INFORMATION GIVEN:
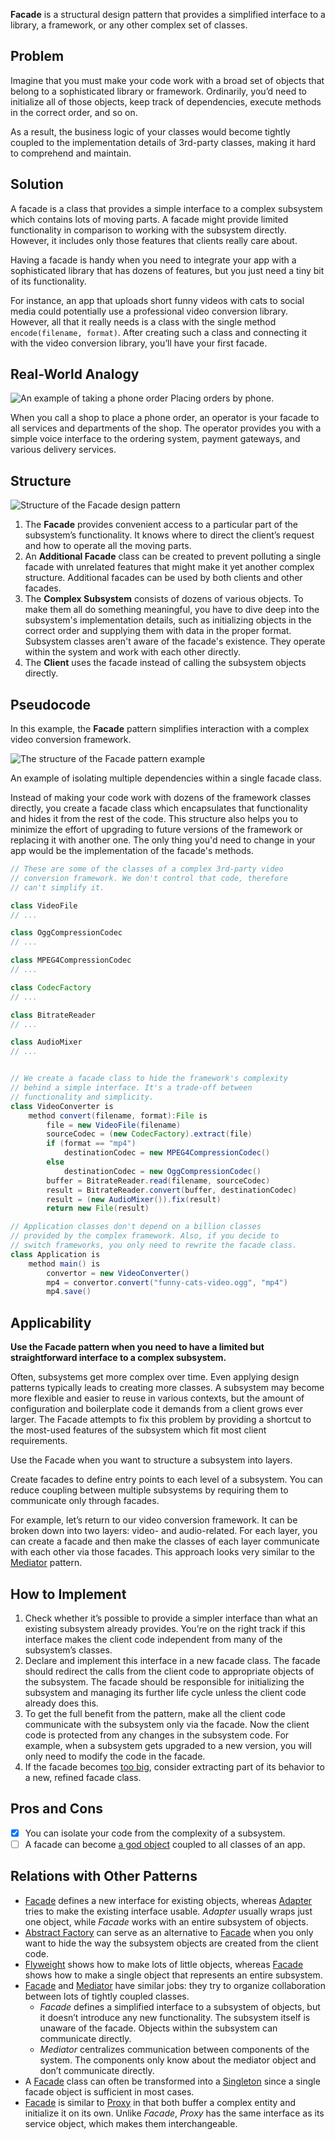 **Facade** is a structural design pattern that provides a simplified interface to a library, a framework, or any other complex set of classes.

## Problem

Imagine that you must make your code work with a broad set of objects that belong to a sophisticated library or framework. Ordinarily, you’d need to initialize all of those objects, keep track of dependencies, execute methods in the correct order, and so on.

As a result, the business logic of your classes would become tightly coupled to the implementation details of 3rd-party classes, making it hard to comprehend and maintain.

## Solution

A facade is a class that provides a simple interface to a complex subsystem which contains lots of moving parts. A facade might provide limited functionality in comparison to working with the subsystem directly. However, it includes only those features that clients really care about.

Having a facade is handy when you need to integrate your app with a sophisticated library that has dozens of features, but you just need a tiny bit of its functionality.

For instance, an app that uploads short funny videos with cats to social media could potentially use a professional video conversion library. However, all that it really needs is a class with the single method `encode(filename, format)`. After creating such a class and connecting it with the video conversion library, you’ll have your first facade.

## Real-World Analogy

![An example of taking a phone order](https://refactoring.guru/images/patterns/diagrams/facade/live-example-en.png?id=461900f9fbacdd0ce981dcd24e121078)
Placing orders by phone.

When you call a shop to place a phone order, an operator is your facade to all services and departments of the shop. The operator provides you with a simple voice interface to the ordering system, payment gateways, and various delivery services.

## Structure

![Structure of the Facade design pattern](https://refactoring.guru/images/patterns/diagrams/facade/structure.png?id=258401362234ac77a2aaf1cde62339e7)

1. The **Facade** provides convenient access to a particular part of the subsystem’s functionality. It knows where to direct the client’s request and how to operate all the moving parts.
2. An **Additional Facade** class can be created to prevent polluting a single facade with unrelated features that might make it yet another complex structure. Additional facades can be used by both clients and other facades.
3. The **Complex Subsystem** consists of dozens of various objects. To make them all do something meaningful, you have to dive deep into the subsystem's implementation details, such as initializing objects in the correct order and supplying them with data in the proper format.
   Subsystem classes aren't aware of the facade's existence. They operate within the system and work with each other directly.
4. The **Client** uses the facade instead of calling the subsystem objects directly.

## Pseudocode

In this example, the **Facade** pattern simplifies interaction with a complex video conversion framework.

![The structure of the Facade pattern example](https://refactoring.guru/images/patterns/diagrams/facade/example.png?id=2249d134e3ff83819dfc19032f02eced)

An example of isolating multiple dependencies within a single facade class.

Instead of making your code work with dozens of the framework classes directly, you create a facade class which encapsulates that functionality and hides it from the rest of the code. This structure also helps you to minimize the effort of upgrading to future versions of the framework or replacing it with another one. The only thing you'd need to change in your app would be the implementation of the facade's methods.

```java
// These are some of the classes of a complex 3rd-party video
// conversion framework. We don't control that code, therefore
// can't simplify it.

class VideoFile
// ...

class OggCompressionCodec
// ...

class MPEG4CompressionCodec
// ...

class CodecFactory
// ...

class BitrateReader
// ...

class AudioMixer
// ...


// We create a facade class to hide the framework's complexity
// behind a simple interface. It's a trade-off between
// functionality and simplicity.
class VideoConverter is
    method convert(filename, format):File is
        file = new VideoFile(filename)
        sourceCodec = (new CodecFactory).extract(file)
        if (format == "mp4")
            destinationCodec = new MPEG4CompressionCodec()
        else
            destinationCodec = new OggCompressionCodec()
        buffer = BitrateReader.read(filename, sourceCodec)
        result = BitrateReader.convert(buffer, destinationCodec)
        result = (new AudioMixer()).fix(result)
        return new File(result)

// Application classes don't depend on a billion classes
// provided by the complex framework. Also, if you decide to
// switch frameworks, you only need to rewrite the facade class.
class Application is
    method main() is
        convertor = new VideoConverter()
        mp4 = convertor.convert("funny-cats-video.ogg", "mp4")
        mp4.save()
```

## Applicability

**Use the Facade pattern when you need to have a limited but straightforward interface to a complex subsystem.**

Often, subsystems get more complex over time. Even applying design patterns typically leads to creating more classes. A subsystem may become more flexible and easier to reuse in various contexts, but the amount of configuration and boilerplate code it demands from a client grows ever larger. The Facade attempts to fix this problem by providing a shortcut to the most-used features of the subsystem which fit most client requirements.

Use the Facade when you want to structure a subsystem into layers.

Create facades to define entry points to each level of a subsystem. You can reduce coupling between multiple subsystems by requiring them to communicate only through facades.

For example, let’s return to our video conversion framework. It can be broken down into two layers: video- and audio-related. For each layer, you can create a facade and then make the classes of each layer communicate with each other via those facades. This approach looks very similar to the [Mediator](https://refactoring.guru/design-patterns/mediator) pattern.

## How to Implement

1. Check whether it’s possible to provide a simpler interface than what an existing subsystem already provides. You’re on the right track if this interface makes the client code independent from many of the subsystem’s classes.
2. Declare and implement this interface in a new facade class. The facade should redirect the calls from the client code to appropriate objects of the subsystem. The facade should be responsible for initializing the subsystem and managing its further life cycle unless the client code already does this.
3. To get the full benefit from the pattern, make all the client code communicate with the subsystem only via the facade. Now the client code is protected from any changes in the subsystem code. For example, when a subsystem gets upgraded to a new version, you will only need to modify the code in the facade.
4. If the facade becomes [too big](https://refactoring.guru/smells/large-class), consider extracting part of its behavior to a new, refined facade class.


## Pros and Cons

* [X]  You can isolate your code from the complexity of a subsystem.
* [ ]  A facade can become [a god object](https://refactoring.guru/antipatterns/god-object) coupled to all classes of an app.

## Relations with Other Patterns

* [Facade](https://refactoring.guru/design-patterns/facade) defines a new interface for existing objects, whereas [Adapter](https://refactoring.guru/design-patterns/adapter) tries to make the existing interface usable. *Adapter* usually wraps just one object, while *Facade* works with an entire subsystem of objects.
* [Abstract Factory](https://refactoring.guru/design-patterns/abstract-factory) can serve as an alternative to [Facade](https://refactoring.guru/design-patterns/facade) when you only want to hide the way the subsystem objects are created from the client code.
* [Flyweight](https://refactoring.guru/design-patterns/flyweight) shows how to make lots of little objects, whereas [Facade](https://refactoring.guru/design-patterns/facade) shows how to make a single object that represents an entire subsystem.
* [Facade](https://refactoring.guru/design-patterns/facade) and [Mediator](https://refactoring.guru/design-patterns/mediator) have similar jobs: they try to organize collaboration between lots of tightly coupled classes.
  * *Facade* defines a simplified interface to a subsystem of objects, but it doesn’t introduce any new functionality. The subsystem itself is unaware of the facade. Objects within the subsystem can communicate directly.
  * *Mediator* centralizes communication between components of the system. The components only know about the mediator object and don’t communicate directly.
* A [Facade](https://refactoring.guru/design-patterns/facade) class can often be transformed into a [Singleton](https://refactoring.guru/design-patterns/singleton) since a single facade object is sufficient in most cases.
* [Facade](https://refactoring.guru/design-patterns/facade) is similar to [Proxy](https://refactoring.guru/design-patterns/proxy) in that both buffer a complex entity and initialize it on its own. Unlike *Facade*, *Proxy* has the same interface as its service object, which makes them interchangeable.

EXERCISE DESCRIPTION: Among the lines above, find those that contain the word "funny" and copy them.

TASK RESPONSE:
For instance, an app that uploads short funny videos with cats to social media could potentially use a professional video conversion library. However, all that it really needs is a class with the single method `encode(filename, format)`. After creating such a class and connecting it with the video conversion library, you’ll have your first facade.
        mp4 = convertor.convert("funny-cats-video.ogg", "mp4")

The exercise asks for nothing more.